Nuova Audi A3, 100 bottiglie riciclate per i rivestimenti interni

redazione@motor1.com (Alberto Pellegrinetti)
Interni A3

La nuova generazione della compatta tedesca punta sull'aspetto eco friendly anche per i materiali usati in abitacolo

Le bottiglie in PET sono sempre più al centro dell'attenzione da parte di settori come la moda, che impiega tale materiale per la realizzazione di gioielli, borse e vestiti. Nell'arredamento aumentano le compagnie che decidono di produrre mobili e altri oggetti partendo da bottiglie di plastica, carta e trucioli di legno. 

Un impegno, quello del reimpiego di materiali altamente inquinanti come la plastica, approdato da tempo anche nel settore auto, con Audi che ha deciso di partire proprio dalla PET per creare parte dei rivestimenti interni della nuova A3

Nel dettaglio

Per realizzare i rivestimenti dei sedili della nuova Audi A3 viene utilizzato il corrispettivo di 45 bottiglie da 1,5 litri. A queste si aggiungono ulteriori 62 bottiglie riciclate, destinate alla moquette.
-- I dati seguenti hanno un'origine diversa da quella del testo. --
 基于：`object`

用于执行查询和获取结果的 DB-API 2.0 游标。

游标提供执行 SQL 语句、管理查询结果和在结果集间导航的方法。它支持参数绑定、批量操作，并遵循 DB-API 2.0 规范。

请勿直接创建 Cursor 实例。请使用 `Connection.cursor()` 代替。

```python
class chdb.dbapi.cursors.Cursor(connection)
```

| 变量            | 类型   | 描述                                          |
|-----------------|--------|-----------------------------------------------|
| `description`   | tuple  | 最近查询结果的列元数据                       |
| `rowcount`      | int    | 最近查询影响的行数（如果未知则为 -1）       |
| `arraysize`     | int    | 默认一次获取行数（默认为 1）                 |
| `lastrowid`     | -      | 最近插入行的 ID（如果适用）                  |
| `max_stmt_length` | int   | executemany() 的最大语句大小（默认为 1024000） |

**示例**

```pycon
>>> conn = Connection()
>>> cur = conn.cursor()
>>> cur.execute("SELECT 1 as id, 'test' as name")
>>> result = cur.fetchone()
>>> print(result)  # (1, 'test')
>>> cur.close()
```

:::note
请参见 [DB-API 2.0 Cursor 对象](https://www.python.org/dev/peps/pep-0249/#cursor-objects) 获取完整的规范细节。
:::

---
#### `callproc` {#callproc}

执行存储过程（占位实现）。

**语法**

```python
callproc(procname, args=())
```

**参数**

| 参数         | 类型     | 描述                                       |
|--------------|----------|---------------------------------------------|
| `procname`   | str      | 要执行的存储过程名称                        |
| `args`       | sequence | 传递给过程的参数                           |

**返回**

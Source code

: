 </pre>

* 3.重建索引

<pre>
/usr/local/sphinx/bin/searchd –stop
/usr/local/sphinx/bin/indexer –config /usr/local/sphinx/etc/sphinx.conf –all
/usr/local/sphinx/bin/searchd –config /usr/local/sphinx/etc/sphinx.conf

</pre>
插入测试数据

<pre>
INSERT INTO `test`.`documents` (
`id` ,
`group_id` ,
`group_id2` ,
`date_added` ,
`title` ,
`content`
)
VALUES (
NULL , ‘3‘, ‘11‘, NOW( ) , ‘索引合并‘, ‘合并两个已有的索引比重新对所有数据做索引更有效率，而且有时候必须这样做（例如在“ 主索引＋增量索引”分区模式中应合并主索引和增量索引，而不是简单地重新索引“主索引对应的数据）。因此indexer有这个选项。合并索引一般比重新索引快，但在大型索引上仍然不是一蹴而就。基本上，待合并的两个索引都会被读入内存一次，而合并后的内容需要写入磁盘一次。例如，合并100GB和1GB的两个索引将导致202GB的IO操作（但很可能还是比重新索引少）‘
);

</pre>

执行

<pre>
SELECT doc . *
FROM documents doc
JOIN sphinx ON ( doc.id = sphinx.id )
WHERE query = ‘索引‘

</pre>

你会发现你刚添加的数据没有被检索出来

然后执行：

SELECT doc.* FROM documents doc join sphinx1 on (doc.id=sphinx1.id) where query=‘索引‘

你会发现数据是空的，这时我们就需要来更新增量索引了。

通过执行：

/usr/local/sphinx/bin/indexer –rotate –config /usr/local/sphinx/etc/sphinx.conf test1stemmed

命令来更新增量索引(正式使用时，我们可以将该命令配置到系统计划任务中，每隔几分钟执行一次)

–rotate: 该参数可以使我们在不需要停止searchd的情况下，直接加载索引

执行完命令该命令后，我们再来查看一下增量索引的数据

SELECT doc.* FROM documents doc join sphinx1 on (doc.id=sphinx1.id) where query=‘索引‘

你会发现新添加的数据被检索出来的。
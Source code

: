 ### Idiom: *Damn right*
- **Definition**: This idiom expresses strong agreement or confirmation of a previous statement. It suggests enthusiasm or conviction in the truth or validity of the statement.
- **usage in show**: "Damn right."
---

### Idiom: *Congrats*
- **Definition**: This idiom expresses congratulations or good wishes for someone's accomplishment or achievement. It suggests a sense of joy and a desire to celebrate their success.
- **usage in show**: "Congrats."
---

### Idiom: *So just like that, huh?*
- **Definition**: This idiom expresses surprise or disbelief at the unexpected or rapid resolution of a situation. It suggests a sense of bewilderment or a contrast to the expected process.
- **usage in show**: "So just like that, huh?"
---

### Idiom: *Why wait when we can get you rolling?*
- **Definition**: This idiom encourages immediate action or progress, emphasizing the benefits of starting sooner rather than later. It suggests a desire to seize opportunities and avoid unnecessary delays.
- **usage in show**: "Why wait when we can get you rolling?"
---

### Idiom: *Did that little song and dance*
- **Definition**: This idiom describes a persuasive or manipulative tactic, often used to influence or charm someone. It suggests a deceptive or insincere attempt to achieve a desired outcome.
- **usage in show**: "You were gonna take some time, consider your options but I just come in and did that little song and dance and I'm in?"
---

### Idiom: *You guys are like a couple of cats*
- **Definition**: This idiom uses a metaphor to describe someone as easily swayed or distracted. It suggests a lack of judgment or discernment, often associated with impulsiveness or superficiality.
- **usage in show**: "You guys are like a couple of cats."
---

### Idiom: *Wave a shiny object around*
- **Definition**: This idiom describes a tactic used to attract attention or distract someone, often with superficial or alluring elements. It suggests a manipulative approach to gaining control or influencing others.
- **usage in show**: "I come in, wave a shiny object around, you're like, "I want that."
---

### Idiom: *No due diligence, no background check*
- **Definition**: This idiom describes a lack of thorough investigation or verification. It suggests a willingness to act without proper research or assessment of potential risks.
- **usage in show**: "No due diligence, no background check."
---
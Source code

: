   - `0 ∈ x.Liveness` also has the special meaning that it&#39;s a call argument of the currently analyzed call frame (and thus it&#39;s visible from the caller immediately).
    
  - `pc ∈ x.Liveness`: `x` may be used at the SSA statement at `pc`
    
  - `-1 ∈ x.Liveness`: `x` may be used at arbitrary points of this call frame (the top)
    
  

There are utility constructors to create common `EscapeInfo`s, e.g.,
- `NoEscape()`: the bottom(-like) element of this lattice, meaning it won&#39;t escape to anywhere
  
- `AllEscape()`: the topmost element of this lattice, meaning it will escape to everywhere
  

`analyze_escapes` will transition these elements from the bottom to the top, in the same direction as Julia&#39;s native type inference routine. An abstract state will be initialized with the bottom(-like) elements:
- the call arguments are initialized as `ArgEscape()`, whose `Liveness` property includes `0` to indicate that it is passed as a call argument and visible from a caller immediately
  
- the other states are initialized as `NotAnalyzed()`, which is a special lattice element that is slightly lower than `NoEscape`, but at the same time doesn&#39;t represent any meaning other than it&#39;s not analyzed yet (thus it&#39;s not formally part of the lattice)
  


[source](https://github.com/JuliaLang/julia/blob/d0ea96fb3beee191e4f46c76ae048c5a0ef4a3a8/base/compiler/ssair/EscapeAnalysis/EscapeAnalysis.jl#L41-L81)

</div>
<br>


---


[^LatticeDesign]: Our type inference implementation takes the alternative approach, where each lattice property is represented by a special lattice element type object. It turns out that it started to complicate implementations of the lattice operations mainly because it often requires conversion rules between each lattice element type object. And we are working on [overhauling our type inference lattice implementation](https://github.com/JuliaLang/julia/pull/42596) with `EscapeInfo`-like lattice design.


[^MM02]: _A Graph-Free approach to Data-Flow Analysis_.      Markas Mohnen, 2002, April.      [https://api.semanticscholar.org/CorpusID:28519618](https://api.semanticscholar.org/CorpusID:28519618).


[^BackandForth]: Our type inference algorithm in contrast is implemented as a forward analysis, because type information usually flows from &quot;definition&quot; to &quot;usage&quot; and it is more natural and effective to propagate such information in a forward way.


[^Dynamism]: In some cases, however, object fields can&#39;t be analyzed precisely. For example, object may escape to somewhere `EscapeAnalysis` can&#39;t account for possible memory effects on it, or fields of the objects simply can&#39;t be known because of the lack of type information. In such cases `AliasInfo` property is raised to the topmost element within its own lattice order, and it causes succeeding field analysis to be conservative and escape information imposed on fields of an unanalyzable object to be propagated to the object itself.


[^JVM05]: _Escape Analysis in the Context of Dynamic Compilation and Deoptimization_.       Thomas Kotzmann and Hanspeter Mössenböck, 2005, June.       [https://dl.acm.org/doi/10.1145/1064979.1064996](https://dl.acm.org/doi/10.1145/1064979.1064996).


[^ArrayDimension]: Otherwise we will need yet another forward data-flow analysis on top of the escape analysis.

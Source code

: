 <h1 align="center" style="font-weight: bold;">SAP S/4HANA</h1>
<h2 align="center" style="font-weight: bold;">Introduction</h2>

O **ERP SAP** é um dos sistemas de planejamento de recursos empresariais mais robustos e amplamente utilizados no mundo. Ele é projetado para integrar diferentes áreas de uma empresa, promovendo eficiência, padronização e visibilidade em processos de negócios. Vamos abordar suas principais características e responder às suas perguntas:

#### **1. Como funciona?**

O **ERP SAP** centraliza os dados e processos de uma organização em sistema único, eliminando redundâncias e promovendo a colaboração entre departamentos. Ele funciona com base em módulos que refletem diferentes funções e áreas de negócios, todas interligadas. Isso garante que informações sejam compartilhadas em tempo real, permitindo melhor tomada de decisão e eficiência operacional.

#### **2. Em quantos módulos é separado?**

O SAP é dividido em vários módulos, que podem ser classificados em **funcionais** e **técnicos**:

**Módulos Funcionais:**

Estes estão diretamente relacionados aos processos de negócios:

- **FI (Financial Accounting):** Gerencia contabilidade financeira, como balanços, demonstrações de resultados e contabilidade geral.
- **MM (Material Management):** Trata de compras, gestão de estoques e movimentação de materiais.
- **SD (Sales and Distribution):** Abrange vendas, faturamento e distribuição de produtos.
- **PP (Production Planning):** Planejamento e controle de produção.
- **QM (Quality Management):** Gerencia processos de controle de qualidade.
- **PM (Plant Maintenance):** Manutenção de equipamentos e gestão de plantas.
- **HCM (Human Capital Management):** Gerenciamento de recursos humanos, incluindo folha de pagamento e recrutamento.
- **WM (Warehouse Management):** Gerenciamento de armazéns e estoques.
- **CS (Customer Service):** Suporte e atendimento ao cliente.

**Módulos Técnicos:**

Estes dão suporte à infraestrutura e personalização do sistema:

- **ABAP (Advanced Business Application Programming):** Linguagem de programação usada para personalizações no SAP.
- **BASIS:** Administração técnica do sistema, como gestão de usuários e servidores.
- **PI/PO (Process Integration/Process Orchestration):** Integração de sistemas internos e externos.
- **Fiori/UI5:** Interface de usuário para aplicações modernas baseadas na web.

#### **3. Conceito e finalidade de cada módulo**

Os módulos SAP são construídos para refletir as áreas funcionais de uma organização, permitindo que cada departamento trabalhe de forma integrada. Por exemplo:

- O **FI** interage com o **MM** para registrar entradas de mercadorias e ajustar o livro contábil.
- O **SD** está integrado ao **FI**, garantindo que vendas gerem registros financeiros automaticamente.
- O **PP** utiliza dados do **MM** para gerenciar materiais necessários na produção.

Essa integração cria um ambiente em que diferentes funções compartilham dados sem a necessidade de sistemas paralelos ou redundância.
La sostenibilità passa anche da svariati componenti - come gli inserti insonorizzanti e di smorzamento delle vibrazioni, i tappetini e le superfici laterali del bagagliaio - prodotti utilizzando altri materiali residui. 

“La sfida è rappresentata dal tessuto inferiore, legato al materiale superiore mediante un collante. Stiamo lavorando per sostituire quest’ultimo con una soluzione in poliestere riciclabile”, afferma Ute Grönheim, responsabile per lo sviluppo dei materiali tessili di Audi. “L’orizzonte è produrre i rivestimenti con riciclati puri, destinati a un ulteriore riutilizzo così da dare vita a un circolo virtuoso. Non siamo lontani da questo obiettivo». 

Quando anche gli abitacoli dell'auto sono ecosostenibili

Il processo dall'origine

In Germania e in altri paesi europei, le bottiglie vuote vengono inserite in macchine automatiche per ricevere in cambio un incentivo che in alcuni casi arriva fino a 25 centesimi al pezzo. In seguito, le bottiglie vengono pressate e compattate al fine di limitarne l’ingombro per il trasporto e una volta giunte presso gli impianti di riciclaggio, vengono suddivise in base al colore, alle dimensioni e alla qualità di conservazione.

In seguito una specifica macina sminuzza le bottiglie fino a ottenerne “fiocchi” destinati a essere lavati, asciugati e fusi. Creata una massa uniforme, degli ugelli danno vita a filamenti senza soluzione di continuità che, dopo il raffreddamento, vengono sminuzzati. Il granulato così prodotto viene trasformato mediante estrusione in filato che, dopo essere stato avvolto su bobine, è destinato alla produzione dei tessuti.